Quality control managers in the automotive and aerospace industries are responsible for ensuring that manufactured parts meet customers’ requirements, specifications, and tolerances. To do so, they rely on coordinate measuring machines (CMMs), which are the most precise metrology equipment available for quality inspection.
Getting this level of precision, however, comes at a price (often in the form of inconvenience). The CMM may not be available to practice first article inspection (FAI), or, worse, it may be totally loaded because a fault has been found at the end of the production of a part. Then, lots of back and forth between the CMM and the shop floor is necessary to locate where the issue has occurred.
In those situations, quality managers are handcuffed by the technology and limited in the execution of their work. What if they had a secret weapon to deploy when the CMM is loaded? What if they could have access to a portfolio of alternative solutions that they could rely on to improve the quality inspection?

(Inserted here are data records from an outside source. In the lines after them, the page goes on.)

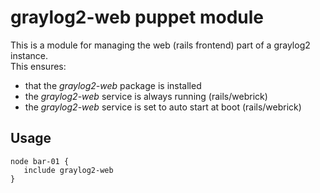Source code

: # graylog2-web puppet module

This is a module for managing the web (rails frontend) part of a graylog2 instance.  
This ensures:

* that the _graylog2-web_ package is installed
* the _graylog2-web_  service is always running (rails/webrick)
* the _graylog2-web_ service is set to auto start at boot (rails/webrick)

## Usage

    node bar-01 {
       include graylog2-web
    }
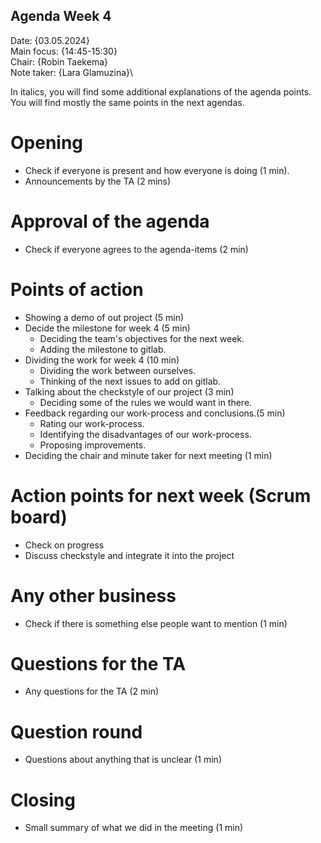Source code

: 
## Agenda Week 4
Date:           {03.05.2024}\
Main focus:     {14:45-15:30}\
Chair:          {Robin Taekema}\
Note taker:     {Lara Glamuzina}\

In italics, you will find some additional explanations of the agenda points. You will find mostly the same points in the next agendas.

# Opening
- Check if everyone is present and how everyone is doing (1 min).
- Announcements by the TA (2 mins)

# Approval of the agenda
- Check if everyone agrees to the agenda-items (2 min)

# Points of action
- Showing a demo of out project (5 min)
- Decide the milestone for week 4 (5 min)
  - Deciding the team's objectives for the next week.
  - Adding the milestone to gitlab.
- Dividing the work for week 4 (10 min)
  - Dividing the work between ourselves.
  - Thinking of the next issues to add on gitlab.
- Talking about the checkstyle of our project (3 min)
  - Deciding some of the rules we would want in there.
- Feedback regarding our work-process and conclusions.(5 min)
  - Rating our work-process.
  - Identifying the disadvantages of our work-process.
  - Proposing improvements.
- Deciding the chair and minute taker for next meeting (1 min)

# Action points for next week (Scrum board)
- Check on progress
- Discuss checkstyle and integrate it into the project

# Any other business
- Check if there is something else people want to mention (1 min) 

# Questions for the TA
- Any questions for the TA (2 min)

# Question round
- Questions about anything that is unclear (1 min)

# Closing
- Small summary of what we did in the meeting (1 min)



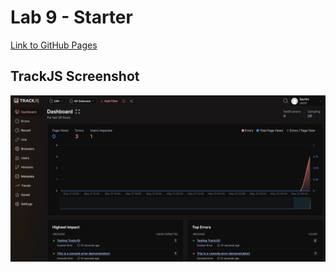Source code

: # Lab 9 - Starter

[Link to GitHub Pages](https://sachin-dot-py.github.io/CSE110-Lab9/)

## TrackJS Screenshot
![trackJS](trackjs.jpeg)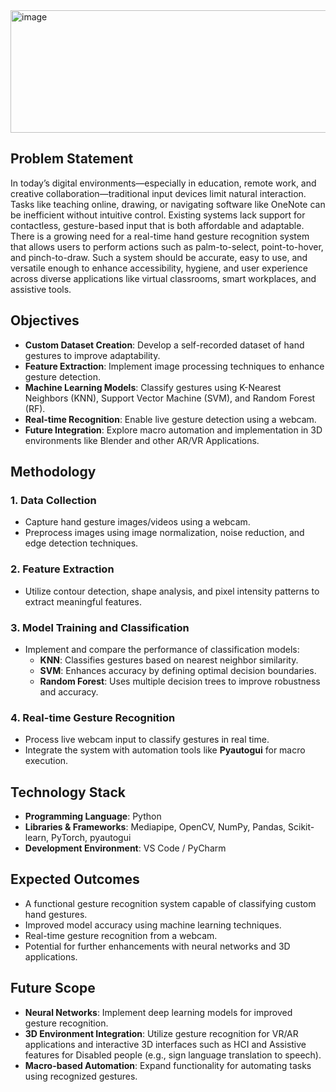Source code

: 
<img width="2759" height="196" alt="image" src="https://github.com/user-attachments/assets/51388fc0-1e8b-4388-89b5-630b9d6ba4ee" />


## **Problem Statement**

In today’s digital environments—especially in education, remote work, and creative collaboration—traditional input devices limit natural interaction. Tasks like teaching online, drawing, or navigating software like OneNote can be inefficient without intuitive control. Existing systems lack support for contactless, gesture-based input that is both affordable and adaptable. There is a growing need for a real-time hand gesture recognition system that allows users to perform actions such as palm-to-select, point-to-hover, and pinch-to-draw. Such a system should be accurate, easy to use, and versatile enough to enhance accessibility, hygiene, and user experience across diverse applications like virtual classrooms, smart workplaces, and assistive tools.

## **Objectives**

- **Custom Dataset Creation**: Develop a self-recorded dataset of hand gestures to improve adaptability.  
- **Feature Extraction**: Implement image processing techniques to enhance gesture detection.  
- **Machine Learning Models**: Classify gestures using K-Nearest Neighbors (KNN), Support Vector Machine (SVM), and Random Forest (RF).  
- **Real-time Recognition**: Enable live gesture detection using a webcam.  
- **Future Integration**: Explore macro automation and implementation in 3D environments like Blender and other AR/VR Applications.  

## **Methodology**

### **1. Data Collection**
- Capture hand gesture images/videos using a webcam.  
- Preprocess images using image normalization, noise reduction, and edge detection techniques.  

### **2. Feature Extraction**
- Utilize contour detection, shape analysis, and pixel intensity patterns to extract meaningful features.  

### **3. Model Training and Classification**
- Implement and compare the performance of classification models:  
  - **KNN**: Classifies gestures based on nearest neighbor similarity.  
  - **SVM**: Enhances accuracy by defining optimal decision boundaries.  
  - **Random Forest**: Uses multiple decision trees to improve robustness and accuracy.  

### **4. Real-time Gesture Recognition**
- Process live webcam input to classify gestures in real time.  
- Integrate the system with automation tools like **Pyautogui** for macro execution.  

## **Technology Stack**

- **Programming Language**: Python  
- **Libraries & Frameworks**: Mediapipe, OpenCV, NumPy, Pandas, Scikit-learn, PyTorch, pyautogui  
- **Development Environment**: VS Code / PyCharm  

## **Expected Outcomes**

- A functional gesture recognition system capable of classifying custom hand gestures.  
- Improved model accuracy using machine learning techniques.  
- Real-time gesture recognition from a webcam.  
- Potential for further enhancements with neural networks and 3D applications.  

## **Future Scope**

- **Neural Networks**: Implement deep learning models for improved gesture recognition.  
- **3D Environment Integration**: Utilize gesture recognition for VR/AR applications and interactive 3D interfaces such as HCI and Assistive features for Disabled people (e.g., sign language translation to speech).  
- **Macro-based Automation**: Expand functionality for automating tasks using recognized gestures.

In order to make sure that you are never restricted in the exercise of your duties, we’ve compiled the following list of different metrology tools available to QC managers, with the pros and cons of each.
A Look At Options
Hand measuring tools are among the ways to approach the issue of monitoring. The most common hand measuring tools include micrometres, slide callipers, indicators, and gages. These tools are mainly used for simple inspections and basic measurements such as measuring a diameter or a thickness or any other dimensions that do not justify or require a report.
The pros of hand measuring tools are: simplicity of use; a basic level of technical expertise needed; high precision; quick use for simple measurement and features.
But there are reasons as well not to rely exclusively on such tools, including repetition: because the measurement depends on the operator’s manipulations and difficulty selecting the most suitable tool, because each measurement requires a different tool. As well, they can be hard to use for complex parts.
The next option is to rely on fixed CMMs, which are definitely a better choice than hand measuring tools for complex parts. Indeed, they can measure any type of feature with a high level of precision. Because of that, they are the no.1 metrology equipment choice for quality control managers. They are so popular that they are often loaded by different operations.
Fixed CMMs are also flexible, allow access to automated reports and show ability to measure and inspect any types of feature as well as provide unbeatable precision.
However, they also have some drawbacks, including that the shape of measured parts is limited due to the size of the measuring table, high cost of utilisation and a high level of technical expertise needed for equipment fixed to the ground and that requires a rigid setup.
There is also a subcategory in laser trackers that are often used to measure parts of large dimensions. While fixed CMMs are limited by the table surface and portable CMMs are limited by their measuring volume, laser trackers can measure parts like aircraft wings or auto frames, as well as large toolings. Their disadvantages are that they require a rigid setup and are sensitive to instabilities in the environment.
That brings us to portable CMMs, an alternative solution when a part cannot be moved from the production floor to the measurement lab. These include the advantages of fixed CMMs, as well as portability, which enable one to move the CMM to the shop-floor, another building, or a supplier’s facility.
On the plus side, they show portability: the measurement tool goes to the measured part (rather than the opposite, simplicity of use and the ability to measure directly on the production floor.
However, they may be sensitive to vibrations and not adapted to unstable shop-floor measurements as well as requiring a rigid setup, and noting that operator experience and skills can affect the measurement accuracy.
There is also a subcategory here in optical portable CMMs.
This subcategory offers the same advantages of portable CMMs, with an extra: a rigid setup is no longer required. This means that everything (i.e., the tracker, the measuring tool, and the measured part) can move during the measurement.
Therefore, it reduces the pressure placed on operators. In addition, their level of expertise does not need to be so high because fewer errors will be caused by extra manipulations and alignments. In short, optical portable CMMs are perfectly adapted to shop-floor measurements.
Finally, there are metrology-grade 3D scanners complete our portfolio of alternative solutions to rely on to improve quality inspection.
Like portable CMMs, most 3D scanners can be moved around on the production floor, but they also have the capability to measure in a complex production environment—just like optical portable CMMs—that is often influenced by temperature variations, vibrations and inexperienced operators.
However, it is through the information density they can acquire and analyse that 3D scanners distinguish themselves from other measuring equipment. Because of that, they are the preferred solution for FAI, where each dimension measurement is critical. The complete part (dimensions and aesthetics) must be inspected and approved during the FAI. Therefore, it is risky to omit defaults with a probing unit that only measures a restricted number of points (or samples of points).
This occurs through speed of acquisition and density of information analysed, the short time required to characterise a complete part and via efficiently digitising complex shapes with a very large number of points and without contact.
However, there are some drawbacks too such as the need for the measured part to be in the line of sight of the scanner and as an overkill solution to inspect simple geometrical features like pins and holes.
So the secret weapon for quality control teams, therefore, is to have different measurement options to inspect parts. Because each solution has its pros and cons, being able to rely on different tools according to the type of inspection being performed or the shape of the piece being measured is the key to performing excellent quality controls.